Is Bernard’s Time-Checking Request Tipping into Laziness? Sarah’s Frustrations Unveiled

LONDON, UK – In a peculiar case of dependency, a woman named Sarah has grown increasingly frustrated with her boyfriend, Bernard, for constantly asking her the time. The situation became even more exasperating for Sarah when she realized that Bernard had access to multiple clocks but still relied on her for the time. Despite having his wrist healed and carrying a watch in his pocket, Bernard seems to prefer pestering Sarah rather than checking the time himself.

Sarah, who recently helped Bernard with everyday tasks while his wrist was broken, is baffled by his behavior. She wonders why he can’t simply look at a clock like everyone else. Bernard, on the other hand, defends himself by claiming that he became accustomed to relying on Sarah during his time of need and finds it easier to ask her for the time rather than taking the minimal effort to check it himself.

This pattern of dependency extends beyond just asking for the time. Bernard often bombards Sarah with questions, sometimes forgetting that she is not a walking encyclopedia. He seems to assume that Sarah always has the answer to every inquiry and treats her like a search engine. Sarah finds this behavior frustrating and likened it to being treated like his mother.

Now that Bernard’s wrist has healed, Sarah hopes that he will start to take responsibility for checking the time himself. She believes that by ceasing to rely on her, they will have more meaningful opportunities to connect as a couple. However, Bernard acknowledges that he had been overly dependent on Sarah and is willing to change his behavior.

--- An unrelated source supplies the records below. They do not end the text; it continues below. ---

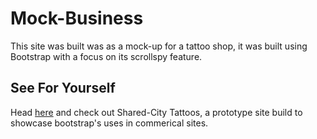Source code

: # Mock-Business 

This site was built was as a mock-up for a tattoo shop, it was built using Bootstrap with a focus on its scrollspy feature.

## See For Yourself
Head [here](https://grantcz.github.io/Mockin/) and check out Shared-City Tattoos, a prototype site build to showcase bootstrap's uses in commerical sites.
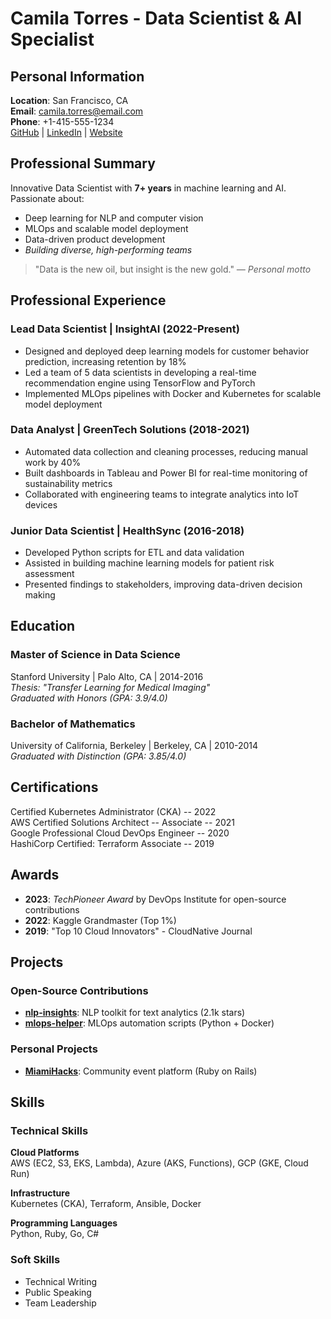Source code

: # Camila Torres - Data Scientist & AI Specialist

## Personal Information
**Location**: San Francisco, CA  
**Email**: camila.torres@email.com  
**Phone**: +1-415-555-1234  
[GitHub](https://github.com/camitorres) | [LinkedIn](https://linkedin.com/in/camitorres) | [Website](https://camitorres.com)

## Professional Summary
Innovative Data Scientist with **7+ years** in machine learning and AI. Passionate about:

- Deep learning for NLP and computer vision
- MLOps and scalable model deployment
- Data-driven product development
- *Building diverse, high-performing teams*

> "Data is the new oil, but insight is the new gold."
> *— Personal motto*

## Professional Experience

### Lead Data Scientist | InsightAI (2022-Present)
- Designed and deployed deep learning models for customer behavior prediction, increasing retention by 18%
- Led a team of 5 data scientists in developing a real-time recommendation engine using TensorFlow and PyTorch
- Implemented MLOps pipelines with Docker and Kubernetes for scalable model deployment

### Data Analyst | GreenTech Solutions (2018-2021)
- Automated data collection and cleaning processes, reducing manual work by 40%
- Built dashboards in Tableau and Power BI for real-time monitoring of sustainability metrics
- Collaborated with engineering teams to integrate analytics into IoT devices

### Junior Data Scientist | HealthSync (2016-2018)
- Developed Python scripts for ETL and data validation
- Assisted in building machine learning models for patient risk assessment
- Presented findings to stakeholders, improving data-driven decision making

## Education

### Master of Science in Data Science
Stanford University | Palo Alto, CA | 2014-2016  
*Thesis: "Transfer Learning for Medical Imaging"*  
*Graduated with Honors (GPA: 3.9/4.0)*

### Bachelor of Mathematics
University of California, Berkeley | Berkeley, CA | 2010-2014  
*Graduated with Distinction (GPA: 3.85/4.0)*

## Certifications
Certified Kubernetes Administrator (CKA) -- 2022  
AWS Certified Solutions Architect -- Associate -- 2021  
Google Professional Cloud DevOps Engineer -- 2020  
HashiCorp Certified: Terraform Associate -- 2019

## Awards
- **2023**: *TechPioneer Award* by DevOps Institute for open-source contributions
- **2022**: Kaggle Grandmaster (Top 1%)
- **2019**: "Top 10 Cloud Innovators" - CloudNative Journal

## Projects

### Open-Source Contributions
- [**nlp-insights**](https://github.com/camitorres/nlp-insights): NLP toolkit for text analytics (2.1k stars)
- [**mlops-helper**](https://github.com/camitorres/mlops-helper): MLOps automation scripts (Python + Docker)

### Personal Projects
- [**MiamiHacks**](https://miamihacks.com): Community event platform (Ruby on Rails)

## Skills

### Technical Skills
**Cloud Platforms**  
AWS (EC2, S3, EKS, Lambda), Azure (AKS, Functions), GCP (GKE, Cloud Run)

**Infrastructure**  
Kubernetes (CKA), Terraform, Ansible, Docker

**Programming Languages**  
Python, Ruby, Go, C#

### Soft Skills
- Technical Writing
- Public Speaking
- Team Leadership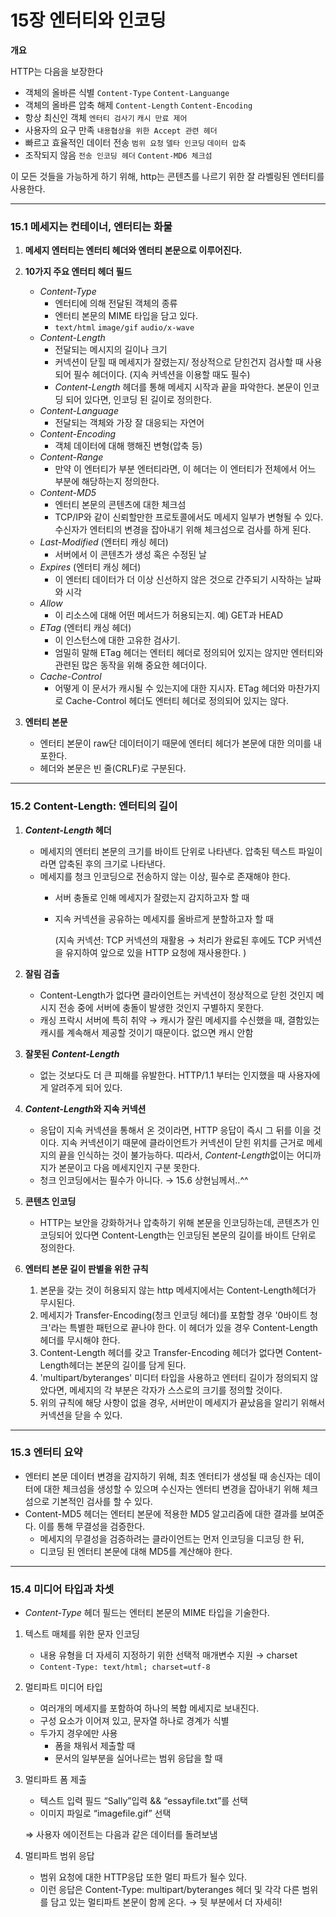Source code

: # 15장 엔터티와 인코딩

**개요** 

HTTP는 다음을 보장한다

- 객체의 올바른 식별 `Content-Type` `Content-Languange`
- 객체의 올바른 압축 해제 `Content-Length` `Content-Encoding`
- 항상 최신인 객체 `엔터티 검사기` `캐시 만료 제어`
- 사용자의 요구 만족 `내용협상을 위한 Accept 관련 헤더`
- 빠르고 효율적인 데이터 전송 `범위 요청` `델타 인코딩` `데이터 압축`
- 조작되지 않음 `전송 인코딩 헤더` `Content-MD6 체크섬`

이 모든 것들을 가능하게 하기 위해, http는 콘텐츠를 나르기 위한 잘 라벨링된 엔터티를 사용한다.

---

### 15.1 메세지는 컨테이너, 엔터티는 화물

1. **메세지 엔터티는 엔터티 헤더와 엔터티 본문으로 이루어진다.**  
  
2. **10가지 주요 엔터티 헤더 필드** 
    - *Content-Type*
        - 엔터티에 의해 전달된 객체의 종류
        - 엔터티 본문의 MIME 타입을 담고 있다.
        - `text/html` `image/gif` `audio/x-wave`
    - *Content-Length*
        - 전달되는 메시지의 길이나 크기
        - 커넥션이 닫힐 때 메세지가 잘렸는지/ 정상적으로 닫힌건지 검사할 때 사용되어 필수 헤더이다. (지속 커넥션을 이용할 때도 필수)
        - *Content-Length* 헤더를 통해 메세지 시작과 끝을 파악한다. 본문이 인코딩 되어 있다면, 인코딩 된 길이로 정의한다.
    - *Content-Language*
        - 전달되는 객체와 가장 잘 대응되는 자연어
    - *Content-Encoding*
        - 객체 데이터에 대해 행해진 변형(압축 등)
    - *Content-Range*
        - 만약 이 엔터티가 부분 엔터티라면, 이 헤더는 이 엔터티가 전체에서 어느 부분에 해당하는지 정의한다.
    - *Content-MD5*
        - 엔터티 본문의 콘텐츠에 대한 체크섬
        - TCP/IP와 같이 신뢰할만한 프로토콜에서도 메세지 일부가 변형될 수 있다. 수신자가 엔터티의 변경을 잡아내기 위해 체크섬으로 검사를 하게 된다.
    - *Last-Modified* (엔터티 캐싱 헤더)
        - 서버에서 이 콘텐츠가 생성 혹은 수정된 날
    - *Expires*  (엔터티 캐싱 헤더)
        - 이 엔터티 데이터가 더 이상 신선하지 않은 것으로 간주되기 시작하는 날짜와 시각
    - *Allow*
        - 이 리소스에 대해 어떤 메서드가 허용되는지. 예) GET과 HEAD
    - *ETag*  (엔터티 캐싱 헤더)
        - 이 인스턴스에 대한 고유한 검사기.
        - 엄밀히 말해 ETag 헤더는 엔터티 헤더로 정의되어 있지는 않지만 엔터티와 관련된 많은 동작을 위해 중요한 헤더이다.
    - *Cache-Control*
        - 어떻게 이 문서가 캐시될 수 있는지에 대한 지시자. ETag 헤더와 마찬가지로 Cache-Control 헤더도 엔터티 헤더로 정의되어 있지는 않다.
3. **엔터티 본문**
    - 엔터티 본문이 raw단 데이터이기 때문에 엔터티 헤더가 본문에 대한 의미를 내포한다.
    - 헤더와 본문은 빈 줄(CRLF)로 구분된다.

---

### 15.2 Content-Length: 엔터티의 길이

1. ***Content-Length* 헤더**
    - 메세지의 엔터티 본문의 크기를 바이트 단위로 나타낸다. 압축된 텍스트 파일이라면 압축된 후의 크기로 나타낸다.
    - 메세지를 청크 인코딩으로 전송하지 않는 이상, 필수로 존재해야 한다.
        - 서버 충돌로 인해 메세지가 잘렸는지 감지하고자 할 때
        - 지속 커넥션을 공유하는 메세지를 올바르게 분할하고자 할 때
            
            (지속 커넥션: TCP 커넥션의 재활용 → 처리가 완료된 후에도 TCP 커넥션을 유지하여 앞으로 있을 HTTP 요청에 재사용한다. )
            
2. **잘림 검출**
    - Content-Length가 없다면 클라이언트는 커넥션이 정상적으로 닫힌 것인지 메시지 전송 중에 서버에 충돌이 발생한 것인지 구별하지 못한다.
    - 캐싱 프락시 서버에 특히 취약 → 캐시가 잘린 메세지를 수신했을 때, 결함있는 캐시를 계속해서 제공할 것이기 때문이다. 없으면 캐시 안함
3. **잘못된 *Content-Length***
    - 없는 것보다도 더 큰 피해를 유발한다. HTTP/1.1 부터는 인지했을 때 사용자에게 알려주게 되어 있다.
4. ***Content-Length*와 지속 커넥션**
    - 응답이 지속 커넥션을 통해서 온 것이라면, HTTP 응답이 즉시 그 뒤를 이을 것이다. 지속 커넥션이기 때문에 클라이언트가 커넥션이 닫힌 위치를 근거로 메세지의 끝을 인식하는 것이 불가능하다. 띠라서, *Content-Length*없이는 어디까지가 본문이고 다음 메세지인지 구분 못한다.
    - 청크 인코딩에서는 필수가 아니다. → 15.6 상현님께서..^^
5. **콘텐츠 인코딩**
    - HTTP는 보안을 강화하거나 압축하기 위해 본문을 인코딩하는데, 콘텐츠가 인코딩되어 있다면 Content-Length는 인코딩된 본문의 길이를 바이트 단위로 정의한다.
6. **엔터티 본문 길이 판별을 위한 규칙**
    1. 본문을 갖는 것이 허용되지 않는 http 메세지에서는 Content-Length헤더가 무시된다.
    2. 메세지가 Transfer-Encoding(청크 인코딩 헤더)를 포함할 경우 '0바이트 청크'라는 특별한 패턴으로 끝나야 한다. 이 헤더가 있을 경우 Content-Length헤더를 무시해야 한다.
    3. Content-Length 헤더를 갖고 Transfer-Encoding 헤더가 없다면 Content-Length헤더는 본문의 길이를 담게 된다.
    4. 'multipart/byteranges' 미디터 타입을 사용하고 엔터티 길이가 정의되지 않았다면, 메세지의 각 부분은 각자가 스스로의 크기를 정의할 것이다.
    5. 위의 규칙에 해당 사항이 없을 경우, 서버만이 메세지가 끝났음을 알리기 위해서 커넥션을 닫을 수 있다.

---

### 15.3 엔터티 요약

- 엔터티 본문 데이터 변경을 감지하기 위해, 최초 엔터티가 생성될 때 송신자는 데이터에 대한 체크섬을 생성할 수 있으며 수신자는 엔터티 변경을 잡아내기 위해 체크섬으로 기본적인 검사를 할 수 있다.
- Content-MD5 헤더는 엔터티 본문에 적용한 MD5 알고리즘에 대한 결과를 보여준다. 이를 통해 무결성을 검증한다.
    - 메세지의 무결성을 검증하려는 클라이언트는 먼저 인코딩을 디코딩 한 뒤,
    - 디코딩 된 엔터티 본문에 대해 MD5를 계산해야 한다.

---

### 15.4 미디어 타입과 차셋

- *Content-Type* 헤더 필드는 엔터티 본문의 MIME 타입을 기술한다.

1. 텍스트 매체를 위한 문자 인코딩
    - 내용 유형을 더 자세히 지정하기 위한 선택적 매개변수 지원 → charset
    - `Content-Type: text/html; charset=utf-8`
2. 멀티파트 미디어 타입
    - 여러개의 메세지를 포함하여 하나의 복합 메세지로 보내진다.
    - 구성 요소가 이어져 있고, 문자열 하나로 경계가 식별
    - 두가지 경우에만 사용
        - 폼을 채워서 제출할 때
        - 문서의 일부분을 실어나르는 범위 응답을 할 때
3. 멀티파트 폼 제출
    - 텍스트 입력 필드 “Sally”입력 && “essayfile.txt”를 선택
    - 이미지 파일로 “imagefile.gif” 선택
    
    ⇒ 사용자 에이전트는 다음과 같은 데이터를 돌려보냄
    
4. 멀티파트 범위 응답
    - 범위 요청에 대한  HTTP응답 또한 멀티 파트가 될수 있다.
    - 이런 응답은 Content-Type: multipart/byteranges 헤더 및 각각 다른 범위를 담고 있는 멀티파트 본문이 함께 온다. → 뒷 부분에서 더 자세히!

Opinions from a jury of Guardian readers are divided. Some feel that Bernard’s constant requests for the time border on laziness and that he should start checking it himself. Others empathize with Sarah’s frustration and suggest that Bernard’s behavior is symbolic of a deeper issue of dependency within their relationship.

In an online poll, readers are asked whether Bernard should stop bothering Sarah with his time requests. The poll will close on Thursday, January 25th at 10am GMT.

The case of Bernard and Sarah raises questions about personal responsibility and the boundaries of dependency within relationships. As they navigate this issue, it remains to be seen how Bernard and Sarah will find a balance that respects both their autonomy and their connection as a couple.